Start of DATA PROVIDED

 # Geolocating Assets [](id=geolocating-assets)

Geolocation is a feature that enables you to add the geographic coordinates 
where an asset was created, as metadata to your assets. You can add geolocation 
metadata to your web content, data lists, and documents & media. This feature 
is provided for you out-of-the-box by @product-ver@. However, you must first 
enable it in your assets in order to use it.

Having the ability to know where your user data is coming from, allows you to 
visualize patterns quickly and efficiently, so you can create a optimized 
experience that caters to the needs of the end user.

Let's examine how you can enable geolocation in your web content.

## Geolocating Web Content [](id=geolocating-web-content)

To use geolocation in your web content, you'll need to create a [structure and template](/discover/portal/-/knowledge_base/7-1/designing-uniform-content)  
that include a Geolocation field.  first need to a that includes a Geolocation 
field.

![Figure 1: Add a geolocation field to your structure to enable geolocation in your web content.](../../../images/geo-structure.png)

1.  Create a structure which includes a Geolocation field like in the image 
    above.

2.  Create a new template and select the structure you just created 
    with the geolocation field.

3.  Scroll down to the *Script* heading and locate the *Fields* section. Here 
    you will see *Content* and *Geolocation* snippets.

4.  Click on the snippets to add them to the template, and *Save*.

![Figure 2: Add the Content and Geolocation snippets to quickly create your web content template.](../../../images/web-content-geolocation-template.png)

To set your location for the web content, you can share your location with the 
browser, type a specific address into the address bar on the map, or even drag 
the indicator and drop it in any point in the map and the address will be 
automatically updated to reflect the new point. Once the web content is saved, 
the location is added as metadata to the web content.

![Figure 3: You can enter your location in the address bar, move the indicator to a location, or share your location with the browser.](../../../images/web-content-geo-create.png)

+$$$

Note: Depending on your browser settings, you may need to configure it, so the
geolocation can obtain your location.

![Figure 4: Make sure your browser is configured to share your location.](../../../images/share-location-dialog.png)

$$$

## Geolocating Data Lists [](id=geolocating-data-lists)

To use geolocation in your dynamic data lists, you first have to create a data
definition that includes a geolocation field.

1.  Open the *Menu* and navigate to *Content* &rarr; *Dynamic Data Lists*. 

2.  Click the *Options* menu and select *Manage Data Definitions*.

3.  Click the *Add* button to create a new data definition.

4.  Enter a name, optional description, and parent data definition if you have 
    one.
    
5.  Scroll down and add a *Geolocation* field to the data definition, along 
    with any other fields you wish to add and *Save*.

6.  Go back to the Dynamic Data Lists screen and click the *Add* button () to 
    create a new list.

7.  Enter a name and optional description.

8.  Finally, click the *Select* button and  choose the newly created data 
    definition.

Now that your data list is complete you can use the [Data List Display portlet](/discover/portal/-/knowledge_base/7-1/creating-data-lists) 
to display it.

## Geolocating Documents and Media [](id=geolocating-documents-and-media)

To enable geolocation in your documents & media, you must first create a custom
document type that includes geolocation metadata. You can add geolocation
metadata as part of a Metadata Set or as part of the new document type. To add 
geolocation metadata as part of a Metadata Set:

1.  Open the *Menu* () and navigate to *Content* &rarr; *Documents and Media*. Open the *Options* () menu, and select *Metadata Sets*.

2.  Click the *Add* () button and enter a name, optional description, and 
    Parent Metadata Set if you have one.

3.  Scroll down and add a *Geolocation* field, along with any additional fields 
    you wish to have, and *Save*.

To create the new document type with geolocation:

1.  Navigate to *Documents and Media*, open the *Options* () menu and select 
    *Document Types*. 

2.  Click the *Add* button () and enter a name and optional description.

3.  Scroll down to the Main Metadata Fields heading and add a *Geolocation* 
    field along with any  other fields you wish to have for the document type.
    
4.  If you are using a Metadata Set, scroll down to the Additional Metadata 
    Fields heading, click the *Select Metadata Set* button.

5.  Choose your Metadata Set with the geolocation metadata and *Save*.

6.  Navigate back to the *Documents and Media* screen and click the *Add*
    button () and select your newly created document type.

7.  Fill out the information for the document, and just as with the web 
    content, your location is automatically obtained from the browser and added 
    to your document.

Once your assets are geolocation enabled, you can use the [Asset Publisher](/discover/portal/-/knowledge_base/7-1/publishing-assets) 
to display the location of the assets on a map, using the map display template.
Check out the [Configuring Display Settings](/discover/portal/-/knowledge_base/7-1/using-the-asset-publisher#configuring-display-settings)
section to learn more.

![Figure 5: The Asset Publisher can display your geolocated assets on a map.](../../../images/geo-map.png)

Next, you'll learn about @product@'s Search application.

End of DATA PROVIDED

#### [WORK REQUIRED]
Only the lines above from the line containing "() menu and select" through the line containing "section to learn more." should be retyped, exactly and with both ends included.

#### [RESULT FOR THIS EXERCISE]
1.  Navigate to *Documents and Media*, open the *Options* () menu and select 
    *Document Types*. 

2.  Click the *Add* button () and enter a name and optional description.

3.  Scroll down to the Main Metadata Fields heading and add a *Geolocation* 
    field along with any  other fields you wish to have for the document type.
    
4.  If you are using a Metadata Set, scroll down to the Additional Metadata 
    Fields heading, click the *Select Metadata Set* button.

5.  Choose your Metadata Set with the geolocation metadata and *Save*.

6.  Navigate back to the *Documents and Media* screen and click the *Add*
    button () and select your newly created document type.

7.  Fill out the information for the document, and just as with the web 
    content, your location is automatically obtained from the browser and added 
    to your document.

Once your assets are geolocation enabled, you can use the [Asset Publisher](/discover/portal/-/knowledge_base/7-1/publishing-assets) 
to display the location of the assets on a map, using the map display template.
Check out the [Configuring Display Settings](/discover/portal/-/knowledge_base/7-1/using-the-asset-publisher#configuring-display-settings)
section to learn more.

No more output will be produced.